[Records from a collection]
-=-=-
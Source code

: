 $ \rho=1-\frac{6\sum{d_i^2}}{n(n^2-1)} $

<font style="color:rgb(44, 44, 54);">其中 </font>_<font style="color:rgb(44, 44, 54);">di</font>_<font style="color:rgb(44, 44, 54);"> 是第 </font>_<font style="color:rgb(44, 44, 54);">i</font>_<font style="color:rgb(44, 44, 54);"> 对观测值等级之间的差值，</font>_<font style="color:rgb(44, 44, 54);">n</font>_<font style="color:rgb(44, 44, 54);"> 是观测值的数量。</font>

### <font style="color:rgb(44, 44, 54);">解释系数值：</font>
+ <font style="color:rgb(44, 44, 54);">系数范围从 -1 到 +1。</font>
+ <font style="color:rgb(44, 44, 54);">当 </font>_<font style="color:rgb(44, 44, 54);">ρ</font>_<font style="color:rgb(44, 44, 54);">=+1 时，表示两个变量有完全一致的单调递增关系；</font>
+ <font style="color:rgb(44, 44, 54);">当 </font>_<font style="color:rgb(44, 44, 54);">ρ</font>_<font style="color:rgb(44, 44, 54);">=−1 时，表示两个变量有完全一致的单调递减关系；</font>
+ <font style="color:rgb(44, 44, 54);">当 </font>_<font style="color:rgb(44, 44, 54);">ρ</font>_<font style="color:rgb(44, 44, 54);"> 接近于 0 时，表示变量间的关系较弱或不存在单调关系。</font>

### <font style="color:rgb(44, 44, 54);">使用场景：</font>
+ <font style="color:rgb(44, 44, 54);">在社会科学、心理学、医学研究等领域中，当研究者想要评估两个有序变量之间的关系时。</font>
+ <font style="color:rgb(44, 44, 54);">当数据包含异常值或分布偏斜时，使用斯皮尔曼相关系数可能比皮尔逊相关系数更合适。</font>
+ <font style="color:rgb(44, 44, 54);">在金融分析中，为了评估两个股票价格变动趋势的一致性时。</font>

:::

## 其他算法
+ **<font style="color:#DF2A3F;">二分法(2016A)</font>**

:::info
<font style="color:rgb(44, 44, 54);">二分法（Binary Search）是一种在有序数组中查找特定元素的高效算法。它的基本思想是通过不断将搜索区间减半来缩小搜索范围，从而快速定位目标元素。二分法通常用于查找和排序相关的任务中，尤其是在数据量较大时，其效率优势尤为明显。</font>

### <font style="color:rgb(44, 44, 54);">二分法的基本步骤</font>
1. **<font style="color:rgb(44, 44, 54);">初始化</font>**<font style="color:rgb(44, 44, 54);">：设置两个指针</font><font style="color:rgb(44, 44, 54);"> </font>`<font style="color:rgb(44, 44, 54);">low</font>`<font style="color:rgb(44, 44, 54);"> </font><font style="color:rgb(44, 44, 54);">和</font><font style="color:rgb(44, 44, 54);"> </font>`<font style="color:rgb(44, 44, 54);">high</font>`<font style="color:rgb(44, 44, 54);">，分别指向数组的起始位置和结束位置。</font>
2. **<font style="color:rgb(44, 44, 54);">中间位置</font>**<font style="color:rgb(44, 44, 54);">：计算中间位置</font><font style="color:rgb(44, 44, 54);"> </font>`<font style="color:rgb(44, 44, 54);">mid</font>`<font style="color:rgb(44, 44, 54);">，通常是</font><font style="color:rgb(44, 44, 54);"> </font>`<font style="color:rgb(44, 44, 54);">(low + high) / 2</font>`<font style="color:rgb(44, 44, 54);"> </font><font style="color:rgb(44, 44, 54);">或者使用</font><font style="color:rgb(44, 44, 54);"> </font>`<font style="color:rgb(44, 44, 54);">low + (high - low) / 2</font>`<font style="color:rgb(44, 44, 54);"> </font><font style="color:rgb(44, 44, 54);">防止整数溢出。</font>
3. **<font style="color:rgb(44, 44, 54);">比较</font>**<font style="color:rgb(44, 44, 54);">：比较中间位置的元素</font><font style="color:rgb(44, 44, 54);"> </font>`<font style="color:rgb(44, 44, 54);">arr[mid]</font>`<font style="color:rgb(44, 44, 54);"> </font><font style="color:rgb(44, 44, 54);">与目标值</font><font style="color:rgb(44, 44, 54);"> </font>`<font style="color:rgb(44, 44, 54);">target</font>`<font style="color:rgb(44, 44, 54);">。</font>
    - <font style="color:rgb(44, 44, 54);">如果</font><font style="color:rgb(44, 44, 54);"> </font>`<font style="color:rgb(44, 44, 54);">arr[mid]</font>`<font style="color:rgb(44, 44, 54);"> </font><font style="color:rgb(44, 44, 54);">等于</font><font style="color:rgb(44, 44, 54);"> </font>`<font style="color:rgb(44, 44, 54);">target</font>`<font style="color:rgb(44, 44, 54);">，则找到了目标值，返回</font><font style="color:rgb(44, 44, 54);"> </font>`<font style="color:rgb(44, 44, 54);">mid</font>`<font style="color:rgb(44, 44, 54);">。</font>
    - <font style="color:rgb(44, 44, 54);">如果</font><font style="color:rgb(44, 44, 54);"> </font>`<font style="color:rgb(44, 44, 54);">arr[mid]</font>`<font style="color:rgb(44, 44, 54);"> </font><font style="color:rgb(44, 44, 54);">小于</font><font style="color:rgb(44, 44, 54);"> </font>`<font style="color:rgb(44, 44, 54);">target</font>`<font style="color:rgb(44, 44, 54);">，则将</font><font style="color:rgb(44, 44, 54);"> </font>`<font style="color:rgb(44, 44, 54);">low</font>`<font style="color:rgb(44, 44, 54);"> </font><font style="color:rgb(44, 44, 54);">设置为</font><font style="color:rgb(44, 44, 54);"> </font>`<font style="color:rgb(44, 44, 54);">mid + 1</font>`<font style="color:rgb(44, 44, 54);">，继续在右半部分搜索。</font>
-=-=-
### Action item
A faithful, word-for-word copy of the data is the expected answer.

### Output of the exercise
Source code

: $ \rho=1-\frac{6\sum{d_i^2}}{n(n^2-1)} $

<font style="color:rgb(44, 44, 54);">其中 </font>_<font style="color:rgb(44, 44, 54);">di</font>_<font style="color:rgb(44, 44, 54);"> 是第 </font>_<font style="color:rgb(44, 44, 54);">i</font>_<font style="color:rgb(44, 44, 54);"> 对观测值等级之间的差值，</font>_<font style="color:rgb(44, 44, 54);">n</font>_<font style="color:rgb(44, 44, 54);"> 是观测值的数量。</font>

### <font style="color:rgb(44, 44, 54);">解释系数值：</font>
+ <font style="color:rgb(44, 44, 54);">系数范围从 -1 到 +1。</font>
+ <font style="color:rgb(44, 44, 54);">当 </font>_<font style="color:rgb(44, 44, 54);">ρ</font>_<font style="color:rgb(44, 44, 54);">=+1 时，表示两个变量有完全一致的单调递增关系；</font>
+ <font style="color:rgb(44, 44, 54);">当 </font>_<font style="color:rgb(44, 44, 54);">ρ</font>_<font style="color:rgb(44, 44, 54);">=−1 时，表示两个变量有完全一致的单调递减关系；</font>
+ <font style="color:rgb(44, 44, 54);">当 </font>_<font style="color:rgb(44, 44, 54);">ρ</font>_<font style="color:rgb(44, 44, 54);"> 接近于 0 时，表示变量间的关系较弱或不存在单调关系。</font>

### <font style="color:rgb(44, 44, 54);">使用场景：</font>
+ <font style="color:rgb(44, 44, 54);">在社会科学、心理学、医学研究等领域中，当研究者想要评估两个有序变量之间的关系时。</font>
+ <font style="color:rgb(44, 44, 54);">当数据包含异常值或分布偏斜时，使用斯皮尔曼相关系数可能比皮尔逊相关系数更合适。</font>
+ <font style="color:rgb(44, 44, 54);">在金融分析中，为了评估两个股票价格变动趋势的一致性时。</font>

:::

## 其他算法
+ **<font style="color:#DF2A3F;">二分法(2016A)</font>**

:::info
<font style="color:rgb(44, 44, 54);">二分法（Binary Search）是一种在有序数组中查找特定元素的高效算法。它的基本思想是通过不断将搜索区间减半来缩小搜索范围，从而快速定位目标元素。二分法通常用于查找和排序相关的任务中，尤其是在数据量较大时，其效率优势尤为明显。</font>

### <font style="color:rgb(44, 44, 54);">二分法的基本步骤</font>
1. **<font style="color:rgb(44, 44, 54);">初始化</font>**<font style="color:rgb(44, 44, 54);">：设置两个指针</font><font style="color:rgb(44, 44, 54);"> </font>`<font style="color:rgb(44, 44, 54);">low</font>`<font style="color:rgb(44, 44, 54);"> </font><font style="color:rgb(44, 44, 54);">和</font><font style="color:rgb(44, 44, 54);"> </font>`<font style="color:rgb(44, 44, 54);">high</font>`<font style="color:rgb(44, 44, 54);">，分别指向数组的起始位置和结束位置。</font>
2. **<font style="color:rgb(44, 44, 54);">中间位置</font>**<font style="color:rgb(44, 44, 54);">：计算中间位置</font><font style="color:rgb(44, 44, 54);"> </font>`<font style="color:rgb(44, 44, 54);">mid</font>`<font style="color:rgb(44, 44, 54);">，通常是</font><font style="color:rgb(44, 44, 54);"> </font>`<font style="color:rgb(44, 44, 54);">(low + high) / 2</font>`<font style="color:rgb(44, 44, 54);"> </font><font style="color:rgb(44, 44, 54);">或者使用</font><font style="color:rgb(44, 44, 54);"> </font>`<font style="color:rgb(44, 44, 54);">low + (high - low) / 2</font>`<font style="color:rgb(44, 44, 54);"> </font><font style="color:rgb(44, 44, 54);">防止整数溢出。</font>
3. **<font style="color:rgb(44, 44, 54);">比较</font>**<font style="color:rgb(44, 44, 54);">：比较中间位置的元素</font><font style="color:rgb(44, 44, 54);"> </font>`<font style="color:rgb(44, 44, 54);">arr[mid]</font>`<font style="color:rgb(44, 44, 54);"> </font><font style="color:rgb(44, 44, 54);">与目标值</font><font style="color:rgb(44, 44, 54);"> </font>`<font style="color:rgb(44, 44, 54);">target</font>`<font style="color:rgb(44, 44, 54);">。</font>
    - <font style="color:rgb(44, 44, 54);">如果</font><font style="color:rgb(44, 44, 54);"> </font>`<font style="color:rgb(44, 44, 54);">arr[mid]</font>`<font style="color:rgb(44, 44, 54);"> </font><font style="color:rgb(44, 44, 54);">等于</font><font style="color:rgb(44, 44, 54);"> </font>`<font style="color:rgb(44, 44, 54);">target</font>`<font style="color:rgb(44, 44, 54);">，则找到了目标值，返回</font><font style="color:rgb(44, 44, 54);"> </font>`<font style="color:rgb(44, 44, 54);">mid</font>`<font style="color:rgb(44, 44, 54);">。</font>
    - <font style="color:rgb(44, 44, 54);">如果</font><font style="color:rgb(44, 44, 54);"> </font>`<font style="color:rgb(44, 44, 54);">arr[mid]</font>`<font style="color:rgb(44, 44, 54);"> </font><font style="color:rgb(44, 44, 54);">小于</font><font style="color:rgb(44, 44, 54);"> </font>`<font style="color:rgb(44, 44, 54);">target</font>`<font style="color:rgb(44, 44, 54);">，则将</font><font style="color:rgb(44, 44, 54);"> </font>`<font style="color:rgb(44, 44, 54);">low</font>`<font style="color:rgb(44, 44, 54);"> </font><font style="color:rgb(44, 44, 54);">设置为</font><font style="color:rgb(44, 44, 54);"> </font>`<font style="color:rgb(44, 44, 54);">mid + 1</font>`<font style="color:rgb(44, 44, 54);">，继续在右半部分搜索。</font>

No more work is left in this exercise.